Work item =>
Working through the records below, count the lines that include "newcommand". The reply is that number alone.

Material supplied =>
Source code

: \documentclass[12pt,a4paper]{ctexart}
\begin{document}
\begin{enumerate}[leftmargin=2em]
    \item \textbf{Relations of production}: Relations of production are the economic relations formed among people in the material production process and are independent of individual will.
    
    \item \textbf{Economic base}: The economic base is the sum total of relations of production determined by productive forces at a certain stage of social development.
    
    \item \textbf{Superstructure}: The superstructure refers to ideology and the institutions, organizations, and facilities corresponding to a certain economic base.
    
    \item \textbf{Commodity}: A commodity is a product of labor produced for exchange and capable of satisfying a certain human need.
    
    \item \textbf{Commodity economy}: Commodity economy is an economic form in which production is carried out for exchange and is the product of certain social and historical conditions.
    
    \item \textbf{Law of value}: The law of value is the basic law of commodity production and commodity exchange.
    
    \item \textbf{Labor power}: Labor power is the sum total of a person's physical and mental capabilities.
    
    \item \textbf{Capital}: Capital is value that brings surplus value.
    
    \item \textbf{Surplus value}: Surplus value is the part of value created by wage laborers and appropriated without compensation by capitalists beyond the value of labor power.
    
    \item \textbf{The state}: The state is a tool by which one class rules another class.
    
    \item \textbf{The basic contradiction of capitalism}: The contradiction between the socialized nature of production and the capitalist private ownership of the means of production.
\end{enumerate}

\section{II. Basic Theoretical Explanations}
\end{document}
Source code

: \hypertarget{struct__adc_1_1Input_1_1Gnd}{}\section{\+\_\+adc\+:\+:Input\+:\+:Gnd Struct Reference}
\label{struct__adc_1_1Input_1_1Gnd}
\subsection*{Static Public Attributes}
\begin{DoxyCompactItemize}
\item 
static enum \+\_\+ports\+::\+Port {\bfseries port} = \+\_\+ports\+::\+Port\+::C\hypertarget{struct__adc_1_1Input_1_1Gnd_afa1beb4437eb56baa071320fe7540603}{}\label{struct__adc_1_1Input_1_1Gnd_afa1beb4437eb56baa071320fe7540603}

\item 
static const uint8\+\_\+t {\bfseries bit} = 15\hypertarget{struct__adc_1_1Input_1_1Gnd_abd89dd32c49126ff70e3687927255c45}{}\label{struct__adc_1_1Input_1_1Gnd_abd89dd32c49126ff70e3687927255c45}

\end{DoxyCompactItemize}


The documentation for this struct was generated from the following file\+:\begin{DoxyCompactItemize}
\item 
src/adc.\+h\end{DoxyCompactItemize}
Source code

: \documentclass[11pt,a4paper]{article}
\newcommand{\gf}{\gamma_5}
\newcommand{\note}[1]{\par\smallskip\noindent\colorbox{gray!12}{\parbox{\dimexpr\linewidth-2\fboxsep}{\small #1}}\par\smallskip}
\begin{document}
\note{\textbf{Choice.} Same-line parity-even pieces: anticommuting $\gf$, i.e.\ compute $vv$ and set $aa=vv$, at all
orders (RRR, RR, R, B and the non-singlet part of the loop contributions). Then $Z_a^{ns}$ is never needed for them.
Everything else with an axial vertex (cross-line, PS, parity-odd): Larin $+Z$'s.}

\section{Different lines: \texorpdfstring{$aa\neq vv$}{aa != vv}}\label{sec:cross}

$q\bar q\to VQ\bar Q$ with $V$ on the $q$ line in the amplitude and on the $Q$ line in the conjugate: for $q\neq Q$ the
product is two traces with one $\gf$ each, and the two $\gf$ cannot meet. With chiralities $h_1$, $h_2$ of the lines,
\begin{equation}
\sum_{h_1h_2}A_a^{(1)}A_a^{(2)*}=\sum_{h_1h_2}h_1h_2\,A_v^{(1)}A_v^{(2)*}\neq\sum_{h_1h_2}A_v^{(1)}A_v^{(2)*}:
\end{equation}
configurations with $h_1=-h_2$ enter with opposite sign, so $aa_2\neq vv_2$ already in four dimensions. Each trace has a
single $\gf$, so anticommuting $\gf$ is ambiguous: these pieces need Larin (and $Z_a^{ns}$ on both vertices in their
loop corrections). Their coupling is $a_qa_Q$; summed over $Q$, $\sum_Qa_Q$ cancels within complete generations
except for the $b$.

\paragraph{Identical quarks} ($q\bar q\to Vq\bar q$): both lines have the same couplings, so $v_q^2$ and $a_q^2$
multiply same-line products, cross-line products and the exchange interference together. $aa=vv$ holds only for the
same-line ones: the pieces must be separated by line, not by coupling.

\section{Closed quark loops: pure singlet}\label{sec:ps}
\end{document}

Written solution =>
2